For a 10th level (class x) who is trying to use (skill y) that you can't imagine them having used very much at all, chances are that their +5 level bonus is on its own, or penalised by the relevant ability. Not to mention that they can do (simple example of skill y) but have no chance of doing (complex example of skill y).

I also think that the 'opposed' nature of most really really important checks will foil said character almost all of the time. Level bonuses will only be effective against static difficulties, such as environmental hazards. I still think it has a decent real world analogy too, since when you finish high school (or your appropriate level training) you are certainly better than a 16 year old at many skills you trained in formally (maths), trained in informally (social interaction - ok maybe not all of us here ;)) and even things you probably never did just through confidence and maturity.
 

pemerton said:
But exactly the same logic applies to combat training. Why is a 10th level Wizard as good with a longsword as a 1st level Fighter (+5 BAB -4 non-proficiency = +1)?

Either you posit that high-level characters are heroic in all respects (as per Saga or some variant thereof) or else that everything, including combat skill, is paid for with training points (as is the case in RM, and is approximately the case in RQ).

I never defended the BAB rules in 3.5 edition, so don't put those words in my mouth. :p

That said, it isn't quite the same thing. D&D focuses heavily on combat, so it is fairly safe to assume that even wizards spend at least some of their time training in this area. It is quite another stretch to assume that the wizard has also spent time trianing in climbing, swimming, jumping, diplomacy, intimidating, sneaking, etc etc etc.


pemerton said:
I don't think that that would necessarily solve the problem.
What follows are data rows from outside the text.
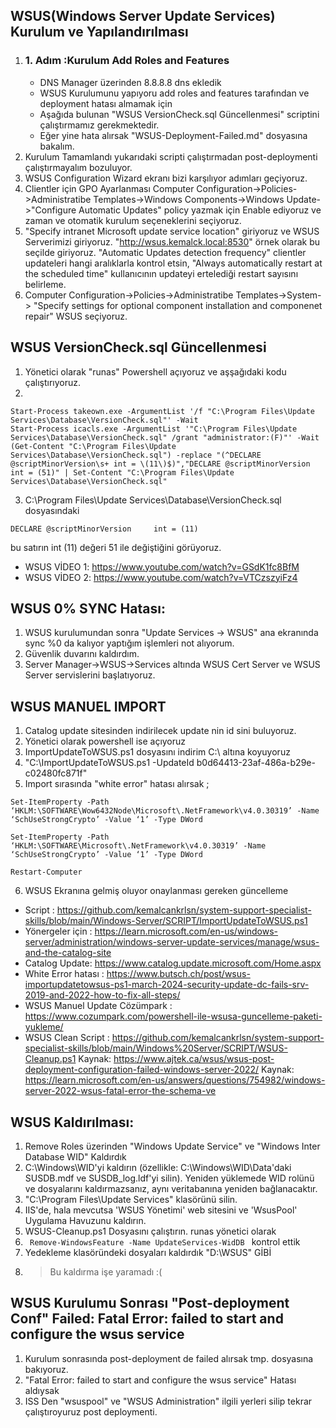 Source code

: ## WSUS(Windows Server Update Services) Kurulum ve Yapılandırılması

1. ### 1. Adım :Kurulum Add Roles and Features
    - DNS Manager üzerinden 8.8.8.8 dns ekledik
    - WSUS Kurulumunu yapıyoru add roles and features tarafından ve deployment hatası almamak için 
    - Aşağıda bulunan "WSUS VersionCheck.sql Güncellenmesi" scriptini çalıştırmamız gerekmektedir.
    - Eğer yine hata alırsak "WSUS-Deployment-Failed.md" dosyasına bakalım.
2. Kurulum Tamamlandı yukarıdaki scripti çalıştırmadan post-deploymenti çalıştırmayalım bozuluyor.
3. WSUS Configuration Wizard ekranı bizi karşılıyor adımları geçiyoruz.
4. Clientler için GPO Ayarlanması Computer Configuration->Policies->Administratibe Templates->Windows Components->Windows Update->"Configure Automatic Updates" policy yazmak için Enable ediyoruz ve zaman ve otomatik kurulum seçeneklerini seçiyoruz.
5. "Specify intranet Microsoft update service location" giriyoruz ve WSUS Serverimizi giriyoruz. "http://wsus.kemalck.local:8530" örnek olarak bu seçilde giriyoruz.
"Automatic Updates detection frequency" clientler updateleri hangi aralıklarla kontrol etsin, "Always automatically restart at the scheduled time" kullanıcının updateyi ertelediği restart sayısını belirleme.
6. Computer Configuration->Policies->Administratibe Templates->System-> "Specify settings for optional component installation and componenet repair" WSUS seçiyoruz.







## WSUS VersionCheck.sql Güncellenmesi
 1. Yönetici olarak "runas" Powershell açıyoruz ve aşşağıdaki kodu çalıştırıyoruz.
 2. 
 ```  
Start-Process takeown.exe -ArgumentList '/f "C:\Program Files\Update Services\Database\VersionCheck.sql"' -Wait
Start-Process icacls.exe -ArgumentList '"C:\Program Files\Update Services\Database\VersionCheck.sql" /grant "administrator:(F)"' -Wait
(Get-Content "C:\Program Files\Update Services\Database\VersionCheck.sql") -replace "(^DECLARE @scriptMinorVersion\s+ int = \(11\)$)","DECLARE @scriptMinorVersion int = (51)" | Set-Content "C:\Program Files\Update Services\Database\VersionCheck.sql"
``` 
3. C:\Program Files\Update Services\Database\VersionCheck.sql dosyasındaki
```
DECLARE @scriptMinorVersion     int = (11)
```
bu satırın int (11) değeri 51 ile değiştiğini görüyoruz.


 - WSUS VİDEO 1: https://www.youtube.com/watch?v=GSdK1fc8BfM
 - WSUS VİDEO 2: https://www.youtube.com/watch?v=VTCzszyiFz4

## WSUS 0% SYNC Hatası:
1. WSUS kurulumundan sonra "Update Services -> WSUS" ana ekranında sync %0 da kalıyor yaptığım işlemleri not alıyorum.
2. Güvenlik duvarını kaldırdım.
3. Server Manager->WSUS->Services altında WSUS Cert Server ve WSUS Server servislerini başlatıyoruz.


## WSUS MANUEL IMPORT
1. Catalog update sitesinden indirilecek update nin id sini buluyoruz.
2. Yönetici olarak powershell ise açıyoruz
3. ImportUpdateToWSUS.ps1 dosyasını indirim C:\ altına koyuyoruz
4. "C:\ImportUpdateToWSUS.ps1 -UpdateId b0d64413-23af-486a-b29e-c02480fc871f"
5. Import sırasında "white error" hatası alırsak ;
``` 
Set-ItemProperty -Path ‘HKLM:\SOFTWARE\Wow6432Node\Microsoft\.NetFramework\v4.0.30319’ -Name ‘SchUseStrongCrypto’ -Value ‘1’ -Type DWord

Set-ItemProperty -Path ‘HKLM:\SOFTWARE\Microsoft\.NetFramework\v4.0.30319’ -Name ‘SchUseStrongCrypto’ -Value ‘1’ -Type DWord

Restart-Computer 
```
6. WSUS Ekranına gelmiş oluyor onaylanması gereken güncelleme


- Script : https://github.com/kemalcankrlsn/system-support-specialist-skills/blob/main/Windows-Server/SCRIPT/ImportUpdateToWSUS.ps1 
- Yönergeler için : https://learn.microsoft.com/en-us/windows-server/administration/windows-server-update-services/manage/wsus-and-the-catalog-site
- Catalog Update: https://www.catalog.update.microsoft.com/Home.aspx
- White Error hatası : https://www.butsch.ch/post/wsus-importupdatetowsus-ps1-march-2024-security-update-dc-fails-srv-2019-and-2022-how-to-fix-all-steps/
- WSUS Manuel Update Cözümpark : https://www.cozumpark.com/powershell-ile-wsusa-guncelleme-paketi-yukleme/
- WSUS Clean Script : https://github.com/kemalcankrlsn/system-support-specialist-skills/blob/main/Windows%20Server/SCRIPT/WSUS-Cleanup.ps1
Kaynak: https://www.ajtek.ca/wsus/wsus-post-deployment-configuration-failed-windows-server-2022/
Kaynak: https://learn.microsoft.com/en-us/answers/questions/754982/windows-server-2022-wsus-fatal-error-the-schema-ve



## WSUS Kaldırılması:
 1. Remove Roles üzerinden "Windows Update Service" ve "Windows Inter Database WID" Kaldırdık
 2. C:\Windows\WID'yi kaldırın (özellikle: C:\Windows\WID\Data'daki SUSDB.mdf ve SUSDB_log.ldf'yi silin). Yeniden yüklemede WID rolünü ve dosyalarını kaldırmazsanız, aynı veritabanına yeniden bağlanacaktır.
 3. "C:\Program Files\Update Services" klasörünü silin.
 4. IIS'de, hala mevcutsa 'WSUS Yönetimi' web sitesini ve 'WsusPool' Uygulama Havuzunu kaldırın.
 5. WSUS-Cleanup.ps1 Dosyasını çalıştırın. runas yönetici olarak
 6.  ```  Remove-WindowsFeature -Name UpdateServices-WidDB  ``` kontrol ettik
 7. Yedekleme klasöründeki dosyaları kaldırdık "D:\WSUS" GİBİ
 8. > Bu kaldırma işe yaramadı :(

## WSUS Kurulumu Sonrası "Post-deployment Conf" Failed: Fatal Error: failed to start and configure the wsus service

1. Kurulum sonrasında post-deployment de failed alırsak tmp. dosyasına bakıyoruz.
2. "Fatal Error: failed to start and configure the wsus service" Hatası aldıysak 
3. ISS Den "wsuspool" ve "WSUS Administration" ilgili yerleri silip tekrar çalıştıroyuruz post deploymenti.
The structure of D&D play, with its emphasis on level-appropriate challenges, means that it would almost always be more efficient to spend those extra points maxing out another one or two skills rather than building up a modicum of expertise in a wide range of skills. So the problem of 20th level Wizards drowning in shallow ponds would not go away.

I have never once, in all my years of playing this game, seen a wizard drown in a shallow pond. I think one problem is that people think a skill check should be required for almost everything a character does. If an action is easy, no roll should be required, imo. You don't ask your characters to roll to tie their shoes, do you? So why ask them to check to see if they drown in a shallow pond? ;)

pemerton said:
Within the D&D adventuring paradigm, I think some variant of Saga makes sense. In another paradigm (like RM or RQ) gritty points-allocation works. I think the current mix that is D&D 3.5 doesn't work so well.

I don't like the way skills are handled in 3rd/3.5 edition either. I guess we just have different opinions on what the best way to change it would be. I don't think making everyone a talented generalist is the way to go. And to be honest, I don't particularly like the huge emphasis on levels either. Why not give the character's attributes a greater role instead? If I'm a very dextrous person, then it is reasonable to assume that I should be able to tumble, balance, etc fairly well, even without training. Having that based on levels makes broad experience and dabbling much more significant than natural ability, and I don't like that at all. A 20 Dexterity ends up meaning less than 20 levels in a class that has no emphasis on such skills whatsoever. I'm not comfortable with that.